After spending last night roaming around the neighbourhood in the snow (long story), I'm looking forward to taking it easy tonight. You guys know what that means.... MTV. I'm not a huge fan of Two-A-Days, but I think that tonight's Real World Denver is unmissable. Granted, I don't love this season as much as most of the other seasons, but I'm always down for a good on-air freakout. Also, I kinda looked ahead to see what was going to happen on I'm From Rolling Stone (MTV in the States is a couple of episodes ahead of us), and I've gotta say... I'm not really that happy with the results. More on this later, but it's safe to say that Russell is now available to move in with me, and I couldn't be more excited.

I've been packing like a motherfucker, and yet I feel like I'm getting nowhere. I've already packed most of my clothes into six large boxes, and I haven't even touched my shoes yet (and this is after I just got rid of a bunch of stuff). I've got to say, I'm amazingly jazzed about getting into my own place, but for a 'collector' like me, moving is the worst shit ever.

Just when I thought that supermarkets couldn't get any lamer, they prove me wrong. I was at Safeway today on my lunch break, checking out the beef jerky, and some Green Day came on over the loudspeaker. The woman beside me, who was looking at the snack mixes, starts singing along softly. I got a little embarrassed for her, and switched aisles to peep the olive oil.

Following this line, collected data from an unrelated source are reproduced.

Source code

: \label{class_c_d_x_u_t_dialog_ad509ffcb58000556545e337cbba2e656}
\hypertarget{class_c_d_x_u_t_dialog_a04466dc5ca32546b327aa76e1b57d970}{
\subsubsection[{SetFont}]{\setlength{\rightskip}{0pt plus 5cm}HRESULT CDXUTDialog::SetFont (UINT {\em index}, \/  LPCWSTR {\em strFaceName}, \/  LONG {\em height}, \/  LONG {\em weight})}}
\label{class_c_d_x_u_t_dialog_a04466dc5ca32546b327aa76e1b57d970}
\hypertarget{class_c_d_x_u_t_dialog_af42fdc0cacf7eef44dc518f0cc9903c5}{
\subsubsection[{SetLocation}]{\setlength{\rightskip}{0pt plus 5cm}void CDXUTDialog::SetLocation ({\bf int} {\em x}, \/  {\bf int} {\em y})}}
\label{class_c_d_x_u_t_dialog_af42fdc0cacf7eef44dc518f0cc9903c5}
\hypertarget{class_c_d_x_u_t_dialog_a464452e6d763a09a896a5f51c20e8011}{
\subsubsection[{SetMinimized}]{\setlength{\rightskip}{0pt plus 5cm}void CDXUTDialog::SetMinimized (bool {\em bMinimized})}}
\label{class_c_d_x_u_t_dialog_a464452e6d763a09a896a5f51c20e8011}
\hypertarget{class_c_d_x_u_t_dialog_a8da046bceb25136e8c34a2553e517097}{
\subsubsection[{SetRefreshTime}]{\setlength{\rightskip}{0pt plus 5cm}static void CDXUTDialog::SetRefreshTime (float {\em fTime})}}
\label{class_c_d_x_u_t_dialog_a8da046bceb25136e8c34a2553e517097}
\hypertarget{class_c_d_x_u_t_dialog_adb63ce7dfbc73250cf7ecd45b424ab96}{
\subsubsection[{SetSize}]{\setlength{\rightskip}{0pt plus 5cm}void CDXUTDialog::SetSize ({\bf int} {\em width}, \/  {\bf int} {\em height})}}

In the next aisle, the same thing was going down... A lone middle-aged woman, audibly singing along. I decided that my best course of action at this point was to go collect my produce and get the hell out of there. However, as I'm getting some tomatoes, I hear two of the produce boys arguing over who has the better, rarer Green Day album collection. Two days ago, the grocery store played Nu Shooz's I Can't Wait, which is one of those songs that I totally hate to admit that I love with my whole heart (especially the first minute or so), and I thought to myself that maybe Safeway wasn't so bad after all, but I take it back.

~sarah p.

p.s. This is my new favorite blog. Just photos and hip hop.... That's really all that counts, isn't it?

9 comments:

Anonymous said...

"ever had popcorn balls?"

"yes!"

"that anything like tennis elbow?"

"hmmph."

bad jokes = good times

your blog is funny

~sarah p. said...

I like you, anonymous... I think.

Anyone who tells you that flattery gets you nowhere is a damn fool.

Anonymous said...

thanks. since you're a nice gal, here's another..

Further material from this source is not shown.